Their project is ongoing.

I visited them in Clark’s studio recently to see their latest project. “We have worked together on the drawings for the windows,” says Walbeoffe who was in the process of tracing their original (charcoal) drawings onto special tracing paper that Clark was getting set to take back to his studio in Germany where he would make the actual glass pieces, after which he and Sophie would install them in the church in Devon.


Walbeoffe was trained as a painter at the Wimbledon School of Art in London, but started working in glass with Nani Croze of Kitengela Glass Trust several years ago.

It was serendipitous that she met Clark sometime back in Tigoni where she was painting with another Kenyan artist, Mary Collis. “I had been told of another artist working nearby so I went over to say hello,” Sophie recalls.

They have been friends ever since and began collaborating on the windows for the Devon church job.

Walbeoffe unpacked for me the several narratives in the windows’ design. There is Jesus in the Parable of the Sower planting seeds as he stands on a globe. “That’s to say we must take care of our planet,” she explains.

She explains the concept of the seeds falling on fallow ground, among thorns and thistles and those on good soil that bear a beautiful floral harvest.

Then in the upper part of the design, there is another narrative, of the village founder after whom the church was named, Saint Nectan.

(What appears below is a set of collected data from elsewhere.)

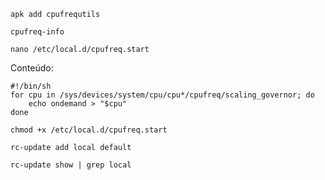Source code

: 
```
apk add cpufrequtils
```

```
cpufreq-info
```

```
nano /etc/local.d/cpufreq.start
```

Conteúdo:
```
#!/bin/sh
for cpu in /sys/devices/system/cpu/cpu*/cpufreq/scaling_governor; do
    echo ondemand > "$cpu"
done
```

```
chmod +x /etc/local.d/cpufreq.start
```

```
rc-update add local default
```

```
rc-update show | grep local
```
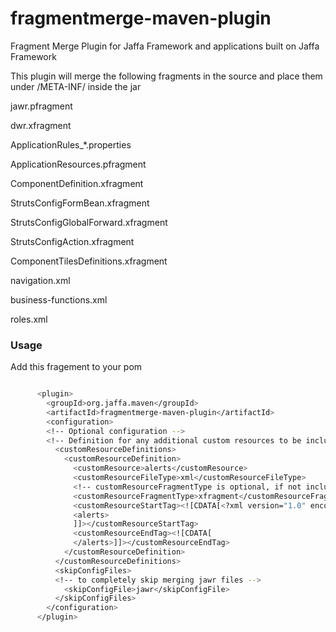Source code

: # fragmentmerge-maven-plugin
Fragment Merge Plugin for Jaffa Framework and applications built on Jaffa Framework

This plugin will merge the following fragments in the source and place them under /META-INF/ inside the jar

jawr.pfragment

dwr.xfragment

ApplicationRules_*.properties

ApplicationResources.pfragment

ComponentDefinition.xfragment

StrutsConfigFormBean.xfragment

StrutsConfigGlobalForward.xfragment

StrutsConfigAction.xfragment

ComponentTilesDefinitions.xfragment

navigation.xml

business-functions.xml

roles.xml

### Usage 
Add this fragement to your pom

```sh

      <plugin>
        <groupId>org.jaffa.maven</groupId>
        <artifactId>fragmentmerge-maven-plugin</artifactId>
        <configuration>
        <!-- Optional configuration -->
        <!-- Definition for any additional custom resources to be included in fragment merge -->
          <customResourceDefinitions>        
            <customResourceDefinition>
              <customResource>alerts</customResource>
              <customResourceFileType>xml</customResourceFileType>
              <!-- customResourceFragmentType is optional, if not included the definition is considered a file under resource -->
              <customResourceFragmentType>xfragment</customResourceFragmentType>
              <customResourceStartTag><![CDATA[<?xml version="1.0" encoding="UTF-8"?>
              <alerts>
              ]]></customResourceStartTag>
              <customResourceEndTag><![CDATA[
              </alerts>]]></customResourceEndTag>
            </customResourceDefinition>
          </customResourceDefinitions>            
          <skipConfigFiles>
          <!-- to completely skip merging jawr files -->
            <skipConfigFile>jawr</skipConfigFile>
          </skipConfigFiles>
        </configuration>
      </plugin>
```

“Nectan is said to have come over to Devon from Wales by coracle and established the village,” she says pointing to Nectan and his circular sailboat in the upper left lancet.

Sadly, she adds his life ended tragically.

“As the story goes, he was attacked by thieves and beheaded. But it is said that wherever his blood dropped, foxgloves [flowers] grow.

These are also in the windows,” she adds. So are the hills and rocky ridges of Devon that overlook the sea.

There are other elegant details in Sophie’s design, such as the rainbow above Jesus’s head, which she says was inspired by the British artist Winifred Nicholson who loved radiant rainbow colours as much as Sophie does.

The one feature of the windows is the personal touch in the four oval windows above the larger body of the stained glass.

Walbeoffe describes them initially as ‘‘musical windows’’ since each one contains a musical instrument, each one held by one of the four sisters in her family. There is Sabrina on flute, Julia on trumpet, herself on cello and Emma on banjo. It is dedicated to her grandmother.